▼▼▼

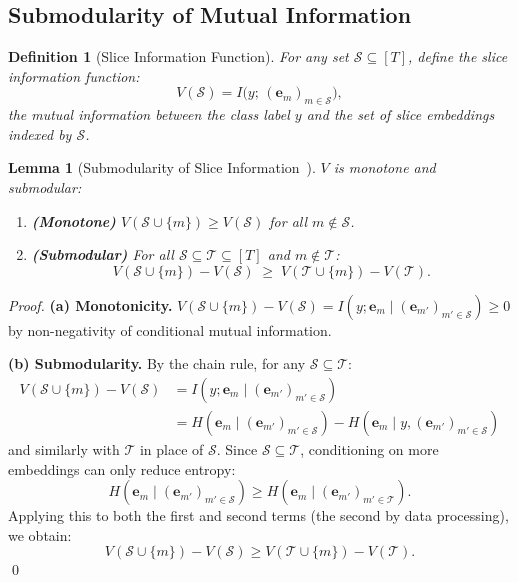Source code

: \documentclass[11pt,a4paper]{article}
\newtheorem{lemma}[theorem]{Lemma}
\newtheorem{definition}{Definition}[section]
\newcommand{\be}{\mathbf{e}}
\newcommand{\cS}{\mathcal{S}}
\newcommand{\HH}{H}
\newcommand{\II}{I}
\begin{document}
\subsection{Submodularity of Mutual Information}

\begin{definition}[Slice Information Function]
For any set $\cS \subseteq [T]$, define the \emph{slice information function}:
\[
  V(\cS) = \II\bigl(y;\, (\be_m)_{m \in \cS}\bigr),
\]
the mutual information between the class label $y$ and the set of slice embeddings
indexed by $\cS$.
\end{definition}

\begin{lemma}[Submodularity of Slice Information~{\cite{krause2014,cover2006}}]
\label{lem:submodular}
$V$ is monotone and submodular:
\begin{enumerate}[label=(\alph*)]
  \item \textbf{(Monotone)} $V(\cS \cup \{m\}) \geq V(\cS)$ for all $m \notin \cS$.
  \item \textbf{(Submodular)} For all $\cS \subseteq \mathcal{T} \subseteq [T]$ and
    $m \notin \mathcal{T}$:
    \[
      V(\cS \cup \{m\}) - V(\cS) \;\geq\; V(\mathcal{T} \cup \{m\}) - V(\mathcal{T}).
    \]
\end{enumerate}
\end{lemma}

\begin{proof}
\textbf{(a) Monotonicity.}
$V(\cS \cup \{m\}) - V(\cS) = \II(y; \be_m \mid (\be_{m'})_{m' \in \cS}) \geq 0$
by non-negativity of conditional mutual information.

\textbf{(b) Submodularity.}
By the chain rule, for any $\cS \subseteq \mathcal{T}$:
\begin{align*}
  V(\cS \cup \{m\}) - V(\cS)
    &= \II(y; \be_m \mid (\be_{m'})_{m' \in \cS}) \\
    &= \HH(\be_m \mid (\be_{m'})_{m' \in \cS}) - \HH(\be_m \mid y, (\be_{m'})_{m' \in \cS})
\end{align*}
and similarly with $\mathcal{T}$ in place of $\cS$.  Since $\cS \subseteq \mathcal{T}$,
conditioning on more embeddings can only reduce entropy:
\[
  \HH(\be_m \mid (\be_{m'})_{m' \in \cS}) \geq \HH(\be_m \mid (\be_{m'})_{m' \in \mathcal{T}}).
\]
Applying this to both the first and second terms (the second by data processing),
we obtain:
\[
  V(\cS \cup \{m\}) - V(\cS) \geq V(\mathcal{T} \cup \{m\}) - V(\mathcal{T}).
\]
\qed
\end{proof}
\end{document}

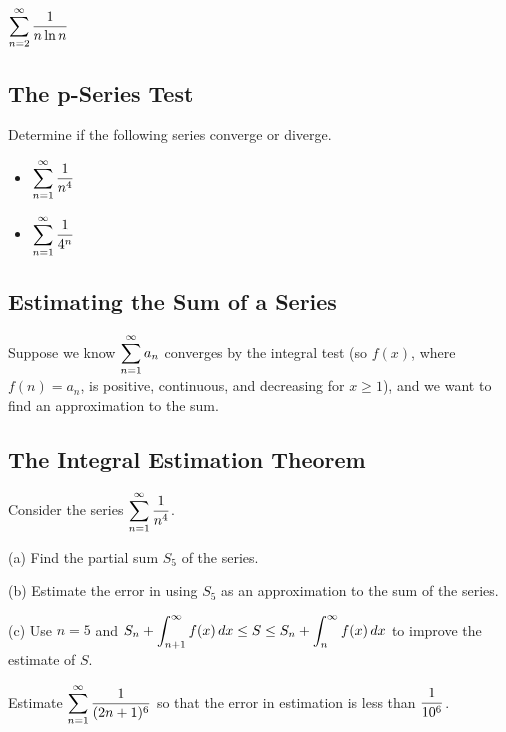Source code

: \documentclass[12pt]{article}
\begin{document}
\newpage

\Example $\displaystyle\sum_{n=2}^\infty\frac{1}{n\ln n}$

\newpage

\subsection*{The p-Series Test}

\Example Determine if the following series converge or diverge.

\begin{multicols}{2}
\begin{itemize}
	\item[\tc{1}] $\displaystyle\sum_{n=1}^\infty\frac{1}{n^4}$
	\item[\tc{2}] $\displaystyle\sum_{n=1}^\infty\frac{1}{4^n}$
\end{itemize}
\end{multicols}

\vspace{30mm}

\subsection*{Estimating the Sum of a Series}

Suppose we know $\displaystyle\sum_{n=1}^\infty a_n$ converges by the integral test (so $f(x)$, where $f(n)=a_n$, is positive, continuous, and decreasing for $x\geq 1$), and we want to find an approximation to the sum.

\vfill


\vfill


\newpage


\subsection*{The Integral Estimation Theorem}

\vspace{50mm}

\Example Consider the series $\displaystyle\sum_{n=1}^\infty\frac{1}{n^4}$.

(a) Find the partial sum $S_5$ of the series.
	
	\vspace{30mm}
	
(b) Estimate the error in using $S_5$ as an approximation to the sum of the series.
	
\vfill

(c) Use $n=5$ and $S_n+\displaystyle\int_{n+1}^\infty f(x)\,dx\leq S\leq S_n+\int_n^\infty f(x)\,dx$ to improve the estimate of $S$. 

\vfill

\newpage

\Example Estimate $\displaystyle\sum_{n=1}^\infty\frac{1}{(2n+1)^6}$ so that the error in estimation is less than $\displaystyle\frac{1}{10^6}$.
\end{document}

▲▲▲

- Task brief: Gather all lines of the records that include the word "approximation".

- Response box:
Suppose we know $\displaystyle\sum_{n=1}^\infty a_n$ converges by the integral test (so $f(x)$, where $f(n)=a_n$, is positive, continuous, and decreasing for $x\geq 1$), and we want to find an approximation to the sum.
(b) Estimate the error in using $S_5$ as an approximation to the sum of the series.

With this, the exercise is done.